TASK. These records must be written out again exactly.

Data entries
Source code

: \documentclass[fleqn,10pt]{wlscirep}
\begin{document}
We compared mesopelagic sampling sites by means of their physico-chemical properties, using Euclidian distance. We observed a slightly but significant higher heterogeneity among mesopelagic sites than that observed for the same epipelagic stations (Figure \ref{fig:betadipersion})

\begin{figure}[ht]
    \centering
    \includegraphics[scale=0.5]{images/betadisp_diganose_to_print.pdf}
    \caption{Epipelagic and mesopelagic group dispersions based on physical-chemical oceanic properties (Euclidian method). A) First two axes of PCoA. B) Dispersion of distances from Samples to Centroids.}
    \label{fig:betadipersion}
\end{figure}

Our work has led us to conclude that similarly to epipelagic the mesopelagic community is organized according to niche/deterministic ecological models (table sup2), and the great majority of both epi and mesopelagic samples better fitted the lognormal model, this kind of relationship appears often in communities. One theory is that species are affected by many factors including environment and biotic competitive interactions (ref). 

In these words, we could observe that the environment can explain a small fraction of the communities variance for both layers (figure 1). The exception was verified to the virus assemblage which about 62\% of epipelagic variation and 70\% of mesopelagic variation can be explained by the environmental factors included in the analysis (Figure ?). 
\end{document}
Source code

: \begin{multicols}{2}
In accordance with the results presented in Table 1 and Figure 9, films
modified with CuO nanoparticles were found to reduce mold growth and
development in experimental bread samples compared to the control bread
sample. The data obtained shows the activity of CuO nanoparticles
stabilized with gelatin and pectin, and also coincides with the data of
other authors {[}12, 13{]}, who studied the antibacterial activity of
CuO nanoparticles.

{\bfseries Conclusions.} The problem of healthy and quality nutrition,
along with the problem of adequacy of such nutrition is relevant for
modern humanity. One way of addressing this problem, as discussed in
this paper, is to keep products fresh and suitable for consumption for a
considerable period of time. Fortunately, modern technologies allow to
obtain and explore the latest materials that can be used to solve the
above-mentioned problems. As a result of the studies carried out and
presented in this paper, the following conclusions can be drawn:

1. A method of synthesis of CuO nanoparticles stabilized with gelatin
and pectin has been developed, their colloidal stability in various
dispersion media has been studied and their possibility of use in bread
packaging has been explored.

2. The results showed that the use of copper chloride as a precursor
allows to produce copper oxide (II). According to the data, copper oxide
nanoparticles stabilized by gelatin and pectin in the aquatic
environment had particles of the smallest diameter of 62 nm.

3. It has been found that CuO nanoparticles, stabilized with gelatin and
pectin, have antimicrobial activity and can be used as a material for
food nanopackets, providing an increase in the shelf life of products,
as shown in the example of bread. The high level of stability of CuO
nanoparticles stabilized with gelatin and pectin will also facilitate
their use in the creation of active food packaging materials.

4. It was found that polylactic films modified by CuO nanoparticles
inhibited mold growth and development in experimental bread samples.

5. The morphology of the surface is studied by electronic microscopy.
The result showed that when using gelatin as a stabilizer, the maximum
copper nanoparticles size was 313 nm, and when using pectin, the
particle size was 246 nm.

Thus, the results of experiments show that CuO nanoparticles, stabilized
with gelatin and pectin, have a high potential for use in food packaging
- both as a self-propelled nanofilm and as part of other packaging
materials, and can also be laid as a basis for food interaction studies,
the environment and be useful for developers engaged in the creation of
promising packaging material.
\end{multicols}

RESULT FOR THIS TASK.
Source code

: \documentclass[fleqn,10pt]{wlscirep}
\begin{document}
We compared mesopelagic sampling sites by means of their physico-chemical properties, using Euclidian distance. We observed a slightly but significant higher heterogeneity among mesopelagic sites than that observed for the same epipelagic stations (Figure \ref{fig:betadipersion})

\begin{figure}[ht]
    \centering
    \includegraphics[scale=0.5]{images/betadisp_diganose_to_print.pdf}
    \caption{Epipelagic and mesopelagic group dispersions based on physical-chemical oceanic properties (Euclidian method). A) First two axes of PCoA. B) Dispersion of distances from Samples to Centroids.}
    \label{fig:betadipersion}
\end{figure}

Our work has led us to conclude that similarly to epipelagic the mesopelagic community is organized according to niche/deterministic ecological models (table sup2), and the great majority of both epi and mesopelagic samples better fitted the lognormal model, this kind of relationship appears often in communities. One theory is that species are affected by many factors including environment and biotic competitive interactions (ref). 

In these words, we could observe that the environment can explain a small fraction of the communities variance for both layers (figure 1). The exception was verified to the virus assemblage which about 62\% of epipelagic variation and 70\% of mesopelagic variation can be explained by the environmental factors included in the analysis (Figure ?). 
\end{document}
Source code

: \begin{multicols}{2}
In accordance with the results presented in Table 1 and Figure 9, films
modified with CuO nanoparticles were found to reduce mold growth and
development in experimental bread samples compared to the control bread
sample. The data obtained shows the activity of CuO nanoparticles
stabilized with gelatin and pectin, and also coincides with the data of
other authors {[}12, 13{]}, who studied the antibacterial activity of
CuO nanoparticles.

{\bfseries Conclusions.} The problem of healthy and quality nutrition,
along with the problem of adequacy of such nutrition is relevant for
modern humanity. One way of addressing this problem, as discussed in
this paper, is to keep products fresh and suitable for consumption for a
considerable period of time. Fortunately, modern technologies allow to
obtain and explore the latest materials that can be used to solve the
above-mentioned problems. As a result of the studies carried out and
presented in this paper, the following conclusions can be drawn:

1. A method of synthesis of CuO nanoparticles stabilized with gelatin
and pectin has been developed, their colloidal stability in various
dispersion media has been studied and their possibility of use in bread
packaging has been explored.

2. The results showed that the use of copper chloride as a precursor
allows to produce copper oxide (II). According to the data, copper oxide
nanoparticles stabilized by gelatin and pectin in the aquatic
environment had particles of the smallest diameter of 62 nm.

3. It has been found that CuO nanoparticles, stabilized with gelatin and
pectin, have antimicrobial activity and can be used as a material for
food nanopackets, providing an increase in the shelf life of products,
as shown in the example of bread. The high level of stability of CuO
nanoparticles stabilized with gelatin and pectin will also facilitate
their use in the creation of active food packaging materials.

4. It was found that polylactic films modified by CuO nanoparticles
inhibited mold growth and development in experimental bread samples.

5. The morphology of the surface is studied by electronic microscopy.
The result showed that when using gelatin as a stabilizer, the maximum
copper nanoparticles size was 313 nm, and when using pectin, the
particle size was 246 nm.

Thus, the results of experiments show that CuO nanoparticles, stabilized
with gelatin and pectin, have a high potential for use in food packaging
- both as a self-propelled nanofilm and as part of other packaging
materials, and can also be laid as a basis for food interaction studies,
the environment and be useful for developers engaged in the creation of
promising packaging material.
\end{multicols}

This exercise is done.